The emerging urban gang culture of Victorian Manchester is a gift for dramatists who are only really beginning to scratch the surface of these complex and fractured lives.
Last year, HOME staged the immersive and challenging, Angel Meadow, on the site in Ancoats of the notorious 19th century slum area of the same name. In another new play, this time for the Royal Exchange, Scuttlers picks up a similar theme. It takes its title from the name given to the gangs of youths, both boys and girls, who terrorised the streets of Ancoats as an unruly mob, making parts of the city, as a judge described at the time, ‘as unsafe and uncertain as it is amongst a race of savages.’
Here, playwright Rona Munro mixes fact and fiction to portray the long-forgotten teenagers who identified themselves as the Bengal Tigers and fiercely protected their territory by whatever means possible. These are young mill workers, who, when faced with an enforced holiday due to industrial action elsewhere, find themselves with little to do except drink and fight the inhabitants of neighbouring streets with belt buckles, fists and knives.
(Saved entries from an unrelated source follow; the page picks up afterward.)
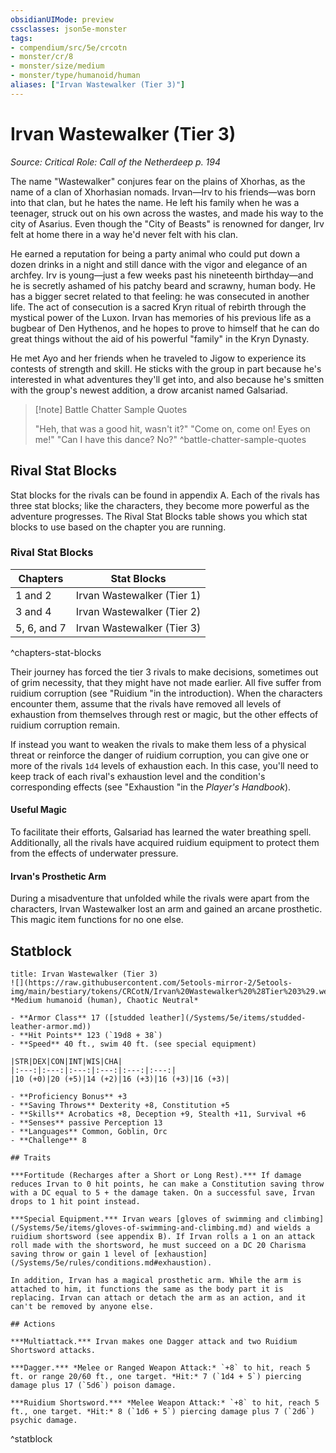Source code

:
 ```yaml
---
obsidianUIMode: preview
cssclasses: json5e-monster
tags:
- compendium/src/5e/crcotn
- monster/cr/8
- monster/size/medium
- monster/type/humanoid/human
aliases: ["Irvan Wastewalker (Tier 3)"]
---
```

# Irvan Wastewalker (Tier 3)
*Source: Critical Role: Call of the Netherdeep p. 194*  

The name "Wastewalker" conjures fear on the plains of Xhorhas, as the name of a clan of Xhorhasian nomads. Irvan—Irv to his friends—was born into that clan, but he hates the name. He left his family when he was a teenager, struck out on his own across the wastes, and made his way to the city of Asarius. Even though the "City of Beasts" is renowned for danger, Irv felt at home there in a way he'd never felt with his clan.

He earned a reputation for being a party animal who could put down a dozen drinks in a night and still dance with the vigor and elegance of an archfey. Irv is young—just a few weeks past his nineteenth birthday—and he is secretly ashamed of his patchy beard and scrawny, human body. He has a bigger secret related to that feeling: he was consecuted in another life. The act of consecution is a sacred Kryn ritual of rebirth through the mystical power of the Luxon. Irvan has memories of his previous life as a bugbear of Den Hythenos, and he hopes to prove to himself that he can do great things without the aid of his powerful "family" in the Kryn Dynasty.

He met Ayo and her friends when he traveled to Jigow to experience its contests of strength and skill. He sticks with the group in part because he's interested in what adventures they'll get into, and also because he's smitten with the group's newest addition, a drow arcanist named Galsariad.

> [!note] Battle Chatter Sample Quotes
> 
> "Heh, that was a good hit, wasn't it?" "Come on, come on! Eyes on me!" "Can I have this dance? No?"
^battle-chatter-sample-quotes

## Rival Stat Blocks

Stat blocks for the rivals can be found in appendix A. Each of the rivals has three stat blocks; like the characters, they become more powerful as the adventure progresses. The Rival Stat Blocks table shows you which stat blocks to use based on the chapter you are running.

### Rival Stat Blocks

| Chapters | Stat Blocks |
|----------|-------------|
| 1 and 2 | Irvan Wastewalker (Tier 1) |
| 3 and 4 | Irvan Wastewalker (Tier 2) |
| 5, 6, and 7 | Irvan Wastewalker (Tier 3) |
^chapters-stat-blocks

Their journey has forced the tier 3 rivals to make decisions, sometimes out of grim necessity, that they might have not made earlier. All five suffer from ruidium corruption (see "Ruidium "in the introduction). When the characters encounter them, assume that the rivals have removed all levels of exhaustion from themselves through rest or magic, but the other effects of ruidium corruption remain.

If instead you want to weaken the rivals to make them less of a physical threat or reinforce the danger of ruidium corruption, you can give one or more of the rivals `1d4` levels of exhaustion each. In this case, you'll need to keep track of each rival's exhaustion level and the condition's corresponding effects (see "Exhaustion "in the *Player's Handbook*).

#### Useful Magic

To facilitate their efforts, Galsariad has learned the water breathing spell. Additionally, all the rivals have acquired ruidium equipment to protect them from the effects of underwater pressure.

#### Irvan's Prosthetic Arm

During a misadventure that unfolded while the rivals were apart from the characters, Irvan Wastewalker lost an arm and gained an arcane prosthetic. This magic item functions for no one else.

## Statblock

```ad-statblock
title: Irvan Wastewalker (Tier 3)
![](https://raw.githubusercontent.com/5etools-mirror-2/5etools-img/main/bestiary/tokens/CRCotN/Irvan%20Wastewalker%20%28Tier%203%29.webp#token)
*Medium humanoid (human), Chaotic Neutral*

- **Armor Class** 17 ([studded leather](/Systems/5e/items/studded-leather-armor.md))
- **Hit Points** 123 (`19d8 + 38`)
- **Speed** 40 ft., swim 40 ft. (see special equipment)

|STR|DEX|CON|INT|WIS|CHA|
|:---:|:---:|:---:|:---:|:---:|:---:|
|10 (+0)|20 (+5)|14 (+2)|16 (+3)|16 (+3)|16 (+3)|

- **Proficiency Bonus** +3
- **Saving Throws** Dexterity +8, Constitution +5
- **Skills** Acrobatics +8, Deception +9, Stealth +11, Survival +6
- **Senses** passive Perception 13
- **Languages** Common, Goblin, Orc
- **Challenge** 8

## Traits

***Fortitude (Recharges after a Short or Long Rest).*** If damage reduces Irvan to 0 hit points, he can make a Constitution saving throw with a DC equal to 5 + the damage taken. On a successful save, Irvan drops to 1 hit point instead.

***Special Equipment.*** Irvan wears [gloves of swimming and climbing](/Systems/5e/items/gloves-of-swimming-and-climbing.md) and wields a ruidium shortsword (see appendix B). If Irvan rolls a 1 on an attack roll made with the shortsword, he must succeed on a DC 20 Charisma saving throw or gain 1 level of [exhaustion](/Systems/5e/rules/conditions.md#exhaustion).

In addition, Irvan has a magical prosthetic arm. While the arm is attached to him, it functions the same as the body part it is replacing. Irvan can attach or detach the arm as an action, and it can't be removed by anyone else.

## Actions

***Multiattack.*** Irvan makes one Dagger attack and two Ruidium Shortsword attacks.

***Dagger.*** *Melee or Ranged Weapon Attack:* `+8` to hit, reach 5 ft. or range 20/60 ft., one target. *Hit:* 7 (`1d4 + 5`) piercing damage plus 17 (`5d6`) poison damage.

***Ruidium Shortsword.*** *Melee Weapon Attack:* `+8` to hit, reach 5 ft., one target. *Hit:* 8 (`1d6 + 5`) piercing damage plus 7 (`2d6`) psychic damage.
```
^statblock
In addition to the cast, the production also features a 32 strong community ensemble, and director Wils Wilson uses the number of bodies to great effect, creating a real sense of both anarchy and playfulness in the movement. Fly Davis’ design is also impressive, using the brutality of an almost bare stage and a drop down cage of a weavers loom to emphasise the oppressive nature of the working and living conditions in the area. To add to the gloom, the stage is soaked in an obligatory Manchester downpour.
Peter Rice’s soundscape is integral to the atmosphere of the whole piece. And there are decent performances from the young cast, particularly, David Judge, as a likeable and reckless Thomas, and Rona Morison, as the feisty ring leader of the girls, Theresa.
The weak link in it all, unfortunately is the story, which however good the rest of the work around it may be, it cannot make up for. In history, these gang members are faceless youths, depersonalised by society, human rats almost, who kill each other on the streets and no-one cares. And so, neither do we care for them here. In the main, characters are one-dimensional and so can be disposed of without a second thought.
Inspired by the 2011 riots, Munro creates links between today’s gang culture with that of the original Victorian gangs. Yet, I feel that it might have been better to leave the audience to make its own comparisons, because putting contemporary values on a Victorian setting sometimes feels not simply out of place, but jarring.
It is interesting and ambitious dramatically to look at gang culture across generations, and the Exchange is to be applauded for giving life to what has long been an invisible part of the city’s history. In this sense, Scuttlers, while opening more questions than it answers, could well be a front runner for more dramatic period work on urban gang culture in the future.
Scuttlers is at the Royal Exchange, Manchester from 5 February to 7 March 2015.